*** Record set ***
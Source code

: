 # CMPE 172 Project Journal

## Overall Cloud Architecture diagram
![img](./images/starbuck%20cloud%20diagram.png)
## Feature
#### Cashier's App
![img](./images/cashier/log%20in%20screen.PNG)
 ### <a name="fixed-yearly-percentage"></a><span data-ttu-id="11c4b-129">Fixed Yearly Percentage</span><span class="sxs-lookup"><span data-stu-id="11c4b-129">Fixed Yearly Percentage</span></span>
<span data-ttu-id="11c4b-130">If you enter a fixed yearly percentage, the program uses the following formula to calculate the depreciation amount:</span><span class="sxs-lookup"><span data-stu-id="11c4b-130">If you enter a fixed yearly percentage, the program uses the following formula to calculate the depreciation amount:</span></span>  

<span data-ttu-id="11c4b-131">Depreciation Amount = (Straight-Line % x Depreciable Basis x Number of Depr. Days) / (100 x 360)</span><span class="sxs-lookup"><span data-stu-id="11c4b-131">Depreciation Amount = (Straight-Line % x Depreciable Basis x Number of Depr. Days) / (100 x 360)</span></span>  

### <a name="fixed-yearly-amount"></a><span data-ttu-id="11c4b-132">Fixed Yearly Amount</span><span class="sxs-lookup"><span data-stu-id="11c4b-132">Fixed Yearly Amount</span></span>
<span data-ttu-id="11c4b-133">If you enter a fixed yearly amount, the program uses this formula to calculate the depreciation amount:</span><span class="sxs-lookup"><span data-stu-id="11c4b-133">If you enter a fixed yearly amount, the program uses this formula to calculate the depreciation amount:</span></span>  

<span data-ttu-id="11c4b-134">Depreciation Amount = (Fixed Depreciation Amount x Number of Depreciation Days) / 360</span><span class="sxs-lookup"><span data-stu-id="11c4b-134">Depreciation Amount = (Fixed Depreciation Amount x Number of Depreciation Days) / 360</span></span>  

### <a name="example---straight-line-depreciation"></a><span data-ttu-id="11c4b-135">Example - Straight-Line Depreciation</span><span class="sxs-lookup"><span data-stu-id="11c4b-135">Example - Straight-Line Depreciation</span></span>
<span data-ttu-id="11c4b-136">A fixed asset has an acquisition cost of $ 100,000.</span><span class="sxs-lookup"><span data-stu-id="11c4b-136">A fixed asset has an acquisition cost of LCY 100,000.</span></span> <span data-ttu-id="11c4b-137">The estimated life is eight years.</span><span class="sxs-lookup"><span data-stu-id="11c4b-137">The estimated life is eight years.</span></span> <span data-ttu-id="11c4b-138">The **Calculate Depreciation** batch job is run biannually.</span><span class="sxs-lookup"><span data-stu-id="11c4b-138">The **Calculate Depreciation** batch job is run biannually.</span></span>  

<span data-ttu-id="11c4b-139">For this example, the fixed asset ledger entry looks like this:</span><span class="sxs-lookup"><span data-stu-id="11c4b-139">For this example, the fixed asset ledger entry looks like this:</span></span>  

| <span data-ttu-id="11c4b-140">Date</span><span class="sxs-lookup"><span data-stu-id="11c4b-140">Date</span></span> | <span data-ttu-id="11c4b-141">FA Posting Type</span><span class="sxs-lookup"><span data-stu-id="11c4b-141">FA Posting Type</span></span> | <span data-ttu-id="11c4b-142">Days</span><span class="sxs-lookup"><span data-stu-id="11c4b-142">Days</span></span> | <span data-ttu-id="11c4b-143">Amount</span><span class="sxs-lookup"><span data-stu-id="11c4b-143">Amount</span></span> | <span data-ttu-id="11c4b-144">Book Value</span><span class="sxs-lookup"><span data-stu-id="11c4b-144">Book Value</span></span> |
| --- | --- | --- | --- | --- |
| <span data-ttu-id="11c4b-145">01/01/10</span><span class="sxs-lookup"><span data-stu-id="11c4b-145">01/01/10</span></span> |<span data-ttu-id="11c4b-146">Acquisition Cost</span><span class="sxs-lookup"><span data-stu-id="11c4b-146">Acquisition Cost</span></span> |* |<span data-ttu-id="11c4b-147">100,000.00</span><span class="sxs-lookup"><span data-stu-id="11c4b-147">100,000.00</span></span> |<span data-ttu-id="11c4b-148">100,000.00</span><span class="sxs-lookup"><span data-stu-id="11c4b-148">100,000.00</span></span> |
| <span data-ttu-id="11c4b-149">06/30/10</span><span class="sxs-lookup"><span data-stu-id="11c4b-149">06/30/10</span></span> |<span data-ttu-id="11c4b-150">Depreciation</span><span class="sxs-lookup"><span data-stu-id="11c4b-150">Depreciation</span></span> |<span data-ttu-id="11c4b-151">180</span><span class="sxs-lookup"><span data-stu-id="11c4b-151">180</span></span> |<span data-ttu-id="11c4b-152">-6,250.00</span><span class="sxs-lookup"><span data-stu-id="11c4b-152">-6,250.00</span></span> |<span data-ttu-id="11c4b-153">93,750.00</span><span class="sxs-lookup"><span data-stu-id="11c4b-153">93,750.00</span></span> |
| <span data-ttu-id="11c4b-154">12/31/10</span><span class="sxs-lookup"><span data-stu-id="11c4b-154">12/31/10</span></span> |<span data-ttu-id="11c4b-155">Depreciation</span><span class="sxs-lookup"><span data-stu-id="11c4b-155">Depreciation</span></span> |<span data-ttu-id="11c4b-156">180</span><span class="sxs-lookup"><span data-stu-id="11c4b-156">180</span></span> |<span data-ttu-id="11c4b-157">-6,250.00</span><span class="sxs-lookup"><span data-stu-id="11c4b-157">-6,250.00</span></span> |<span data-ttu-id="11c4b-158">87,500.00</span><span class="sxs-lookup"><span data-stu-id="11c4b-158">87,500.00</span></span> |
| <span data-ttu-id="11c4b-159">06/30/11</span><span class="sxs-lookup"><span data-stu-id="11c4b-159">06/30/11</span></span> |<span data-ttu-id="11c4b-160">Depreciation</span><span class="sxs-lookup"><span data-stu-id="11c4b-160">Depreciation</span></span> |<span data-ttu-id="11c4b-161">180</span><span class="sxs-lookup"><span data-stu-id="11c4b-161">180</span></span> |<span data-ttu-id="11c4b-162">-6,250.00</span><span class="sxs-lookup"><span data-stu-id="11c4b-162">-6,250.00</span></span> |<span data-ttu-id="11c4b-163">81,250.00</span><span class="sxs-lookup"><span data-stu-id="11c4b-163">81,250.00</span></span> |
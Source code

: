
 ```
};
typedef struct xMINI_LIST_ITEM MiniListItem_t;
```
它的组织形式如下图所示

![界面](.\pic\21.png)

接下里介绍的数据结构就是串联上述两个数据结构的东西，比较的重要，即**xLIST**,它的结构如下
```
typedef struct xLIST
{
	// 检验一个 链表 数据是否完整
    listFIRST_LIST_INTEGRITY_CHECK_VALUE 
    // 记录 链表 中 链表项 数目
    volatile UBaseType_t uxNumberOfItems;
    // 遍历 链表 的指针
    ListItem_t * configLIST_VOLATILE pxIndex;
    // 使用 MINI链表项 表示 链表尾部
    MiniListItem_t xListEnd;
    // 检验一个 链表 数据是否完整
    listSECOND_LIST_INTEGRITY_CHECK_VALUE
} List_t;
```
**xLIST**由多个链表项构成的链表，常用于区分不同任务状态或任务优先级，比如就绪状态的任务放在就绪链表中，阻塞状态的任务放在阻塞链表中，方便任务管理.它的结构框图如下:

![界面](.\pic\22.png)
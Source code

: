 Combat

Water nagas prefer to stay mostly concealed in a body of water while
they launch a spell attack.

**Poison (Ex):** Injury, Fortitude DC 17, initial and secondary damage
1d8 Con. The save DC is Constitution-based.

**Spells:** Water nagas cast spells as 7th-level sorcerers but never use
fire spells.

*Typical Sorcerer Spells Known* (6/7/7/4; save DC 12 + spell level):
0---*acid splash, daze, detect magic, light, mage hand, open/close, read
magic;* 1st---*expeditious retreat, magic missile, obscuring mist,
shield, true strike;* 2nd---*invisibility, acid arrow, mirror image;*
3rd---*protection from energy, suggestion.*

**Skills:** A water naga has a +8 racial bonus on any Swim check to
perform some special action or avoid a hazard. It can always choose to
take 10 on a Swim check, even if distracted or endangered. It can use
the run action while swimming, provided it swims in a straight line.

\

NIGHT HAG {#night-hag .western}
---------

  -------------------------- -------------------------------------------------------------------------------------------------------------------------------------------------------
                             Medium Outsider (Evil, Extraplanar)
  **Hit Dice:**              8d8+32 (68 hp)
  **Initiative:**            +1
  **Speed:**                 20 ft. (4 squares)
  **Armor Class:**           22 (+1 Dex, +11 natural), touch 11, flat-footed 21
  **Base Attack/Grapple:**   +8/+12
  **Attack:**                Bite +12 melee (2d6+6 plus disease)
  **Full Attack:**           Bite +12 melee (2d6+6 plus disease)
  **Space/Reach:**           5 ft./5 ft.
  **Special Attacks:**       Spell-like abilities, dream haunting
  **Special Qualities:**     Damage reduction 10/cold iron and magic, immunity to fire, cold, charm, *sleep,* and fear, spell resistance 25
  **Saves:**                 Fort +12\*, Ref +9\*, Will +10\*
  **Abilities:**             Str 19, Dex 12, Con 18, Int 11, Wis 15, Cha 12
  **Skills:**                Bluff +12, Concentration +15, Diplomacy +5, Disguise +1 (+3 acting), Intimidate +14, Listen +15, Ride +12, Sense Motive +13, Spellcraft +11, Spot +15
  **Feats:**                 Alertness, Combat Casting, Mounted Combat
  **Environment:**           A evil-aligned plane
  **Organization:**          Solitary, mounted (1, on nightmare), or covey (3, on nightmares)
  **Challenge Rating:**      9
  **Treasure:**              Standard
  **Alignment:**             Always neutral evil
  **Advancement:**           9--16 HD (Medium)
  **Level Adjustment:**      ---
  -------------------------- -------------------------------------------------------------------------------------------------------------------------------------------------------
***
> _Brief_
Read the entries and show each line that mentions "disease".

> _Exercise response_
  **Attack:**                Bite +12 melee (2d6+6 plus disease)
  **Full Attack:**           Bite +12 melee (2d6+6 plus disease)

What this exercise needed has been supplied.